▶ **Plain-text document sources**
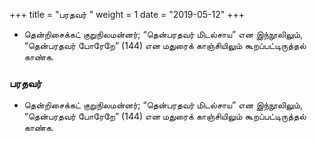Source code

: ﻿+++
title = "பரதவர்  "
weight = 1
date = "2019-05-12"
+++


-  தென்றிசைக்கட் குறுநிலமன்னர்; “தென்பரதவர் மிடல்சாய” என இந்நூலிலும், “தென்பரதவர் போரேறே” (144)  என மதுரைக் காஞ்சியிலும் கூறப்பட்டிருத்தல் காண்க. 
  
### பரதவர்  
-  தென்றிசைக்கட் குறுநிலமன்னர்; “தென்பரதவர் மிடல்சாய” என இந்நூலிலும், “தென்பரதவர் போரேறே” (144)  என மதுரைக் காஞ்சியிலும் கூறப்பட்டிருத்தல் காண்க. 
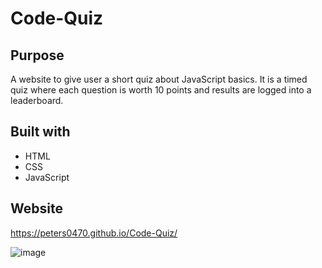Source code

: # Code-Quiz

## Purpose
A website to give user a short quiz about JavaScript basics.<space><space>
It is a timed quiz where each question is worth 10 points and results are logged into a leaderboard.

## Built with 
* HTML
* CSS
* JavaScript

## Website
https://peters0470.github.io/Code-Quiz/


![image](https://user-images.githubusercontent.com/71112436/96350496-a29aae00-107b-11eb-8880-0558f9528521.png)

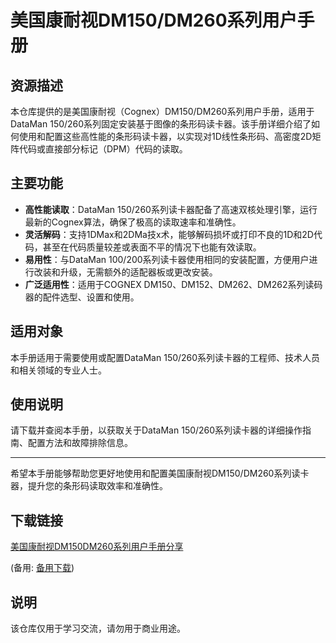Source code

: # 美国康耐视DM150/DM260系列用户手册

## 资源描述

本仓库提供的是美国康耐视（Cognex）DM150/DM260系列用户手册，适用于DataMan 150/260系列固定安装基于图像的条形码读卡器。该手册详细介绍了如何使用和配置这些高性能的条形码读卡器，以实现对1D线性条形码、高密度2D矩阵代码或直接部分标记（DPM）代码的读取。

## 主要功能

- **高性能读取**：DataMan 150/260系列读卡器配备了高速双核处理引擎，运行最新的Cognex算法，确保了极高的读取速率和准确性。
- **灵活解码**：支持1DMax和2DMa技x术，能够解码损坏或打印不良的1D和2D代码，甚至在代码质量较差或表面不平的情况下也能有效读取。
- **易用性**：与DataMan 100/200系列读卡器使用相同的安装配置，方便用户进行改装和升级，无需额外的适配器板或更改安装。
- **广泛适用性**：适用于COGNEX DM150、DM152、DM262、DM262系列读码器的配件选型、设置和使用。

## 适用对象

本手册适用于需要使用或配置DataMan 150/260系列读卡器的工程师、技术人员和相关领域的专业人士。

## 使用说明

请下载并查阅本手册，以获取关于DataMan 150/260系列读卡器的详细操作指南、配置方法和故障排除信息。

---

希望本手册能够帮助您更好地使用和配置美国康耐视DM150/DM260系列读卡器，提升您的条形码读取效率和准确性。

## 下载链接
[美国康耐视DM150DM260系列用户手册分享](https://pan.quark.cn/s/b303e23ec81f) 

(备用: [备用下载](https://pan.baidu.com/s/1lQzgEz0qBYvlhlNcHN85zA?pwd=1234))

## 说明

该仓库仅用于学习交流，请勿用于商业用途。
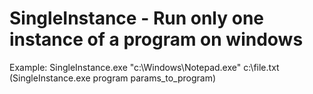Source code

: 
SingleInstance - Run only one instance of a program on windows
=============================================================

Example: SingleInstance.exe "c:\Windows\Notepad.exe"  c:\file.txt (SingleInstance.exe program params_to_program)
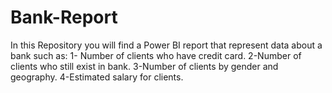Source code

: # Bank-Report
In this Repository you will find a Power BI report that represent data about a bank such as:
1- Number of clients who have credit card.
2-Number of clients who still exist in bank.
3-Number of clients by gender and geography.
4-Estimated salary for clients.
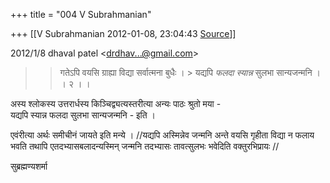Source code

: +++
title = "004 V Subrahmanian"

+++
[[V Subrahmanian	2012-01-08, 23:04:43 [Source](https://groups.google.com/g/bvparishat/c/zG4bZubyrCA)]]



  
  

2012/1/8 dhaval patel \<[drdhav...@gmail.com]()\>

  

> 
> > 
> > गतेऽपि वयसि ग्राह्या विद्या सर्वात्मना बुधैः । >
> यद्यपि *फलदा स्यान्न* सुलभा सान्यजन्मनि । । २ । ।

  
अस्य श्लोकस्य उत्तरार्धस्य किञ्चिद्व्यत्यस्तरीत्या अन्यः पाठः श्रुतो मया -  
यद्यपि स्यान्न फलदा सुलभा सान्यजन्मनि - इति ।  
  
एवंरीत्या अर्थः समीचीनं जायते इति मन्ये । //यद्यपि अस्मिन्नेव जन्मनि अन्ते वयसि गृहीता विद्या न फलाय भवति तथापि एतदभ्यासबलादन्यस्मिन् जन्मनि तदभ्यासः तावत्सुलभः भवेदिति वक्तुरभिप्रायः //  
  
सुब्रह्मण्यशर्मा  
  
  

>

▶ **REQUIRED ACTION**
A verbatim transcription of the records, pictures excluded, is the required output.

▶ **ANSWER SECTION**
Source code

: ﻿+++
title = "பரதவர்  "
weight = 1
date = "2019-05-12"
+++


-  தென்றிசைக்கட் குறுநிலமன்னர்; “தென்பரதவர் மிடல்சாய” என இந்நூலிலும், “தென்பரதவர் போரேறே” (144)  என மதுரைக் காஞ்சியிலும் கூறப்பட்டிருத்தல் காண்க. 
  
### பரதவர்  
-  தென்றிசைக்கட் குறுநிலமன்னர்; “தென்பரதவர் மிடல்சாய” என இந்நூலிலும், “தென்பரதவர் போரேறே” (144)  என மதுரைக் காஞ்சியிலும் கூறப்பட்டிருத்தல் காண்க. 
Source code

: # Code-Quiz

## Purpose
A website to give user a short quiz about JavaScript basics.<space><space>
It is a timed quiz where each question is worth 10 points and results are logged into a leaderboard.

## Built with 
* HTML
* CSS
* JavaScript

## Website
https://peters0470.github.io/Code-Quiz/


![image](https://user-images.githubusercontent.com/71112436/96350496-a29aae00-107b-11eb-8880-0558f9528521.png)

Source code

: # 美国康耐视DM150/DM260系列用户手册

## 资源描述

本仓库提供的是美国康耐视（Cognex）DM150/DM260系列用户手册，适用于DataMan 150/260系列固定安装基于图像的条形码读卡器。该手册详细介绍了如何使用和配置这些高性能的条形码读卡器，以实现对1D线性条形码、高密度2D矩阵代码或直接部分标记（DPM）代码的读取。

## 主要功能

- **高性能读取**：DataMan 150/260系列读卡器配备了高速双核处理引擎，运行最新的Cognex算法，确保了极高的读取速率和准确性。
- **灵活解码**：支持1DMax和2DMa技x术，能够解码损坏或打印不良的1D和2D代码，甚至在代码质量较差或表面不平的情况下也能有效读取。
- **易用性**：与DataMan 100/200系列读卡器使用相同的安装配置，方便用户进行改装和升级，无需额外的适配器板或更改安装。
- **广泛适用性**：适用于COGNEX DM150、DM152、DM262、DM262系列读码器的配件选型、设置和使用。

## 适用对象

本手册适用于需要使用或配置DataMan 150/260系列读卡器的工程师、技术人员和相关领域的专业人士。

## 使用说明

请下载并查阅本手册，以获取关于DataMan 150/260系列读卡器的详细操作指南、配置方法和故障排除信息。

---

希望本手册能够帮助您更好地使用和配置美国康耐视DM150/DM260系列读卡器，提升您的条形码读取效率和准确性。

## 下载链接
[美国康耐视DM150DM260系列用户手册分享](https://pan.quark.cn/s/b303e23ec81f) 

(备用: [备用下载](https://pan.baidu.com/s/1lQzgEz0qBYvlhlNcHN85zA?pwd=1234))

## 说明

该仓库仅用于学习交流，请勿用于商业用途。
Source code

: 
SingleInstance - Run only one instance of a program on windows
=============================================================

Example: SingleInstance.exe "c:\Windows\Notepad.exe"  c:\file.txt (SingleInstance.exe program params_to_program)
Source code

: # Bank-Report
In this Repository you will find a Power BI report that represent data about a bank such as:
1- Number of clients who have credit card.
2-Number of clients who still exist in bank.
3-Number of clients by gender and geography.
4-Estimated salary for clients.
Source code

: +++
title = "004 V Subrahmanian"

+++
[[V Subrahmanian	2012-01-08, 23:04:43 [Source](https://groups.google.com/g/bvparishat/c/zG4bZubyrCA)]]



  
  

2012/1/8 dhaval patel \<[drdhav...@gmail.com]()\>

  

> 
> > 
> > गतेऽपि वयसि ग्राह्या विद्या सर्वात्मना बुधैः । >
> यद्यपि *फलदा स्यान्न* सुलभा सान्यजन्मनि । । २ । ।

  
अस्य श्लोकस्य उत्तरार्धस्य किञ्चिद्व्यत्यस्तरीत्या अन्यः पाठः श्रुतो मया -  
यद्यपि स्यान्न फलदा सुलभा सान्यजन्मनि - इति ।  
  
एवंरीत्या अर्थः समीचीनं जायते इति मन्ये । //यद्यपि अस्मिन्नेव जन्मनि अन्ते वयसि गृहीता विद्या न फलाय भवति तथापि एतदभ्यासबलादन्यस्मिन् जन्मनि तदभ्यासः तावत्सुलभः भवेदिति वक्तुरभिप्रायः //  
  
सुब्रह्मण्यशर्मा  
  
  

>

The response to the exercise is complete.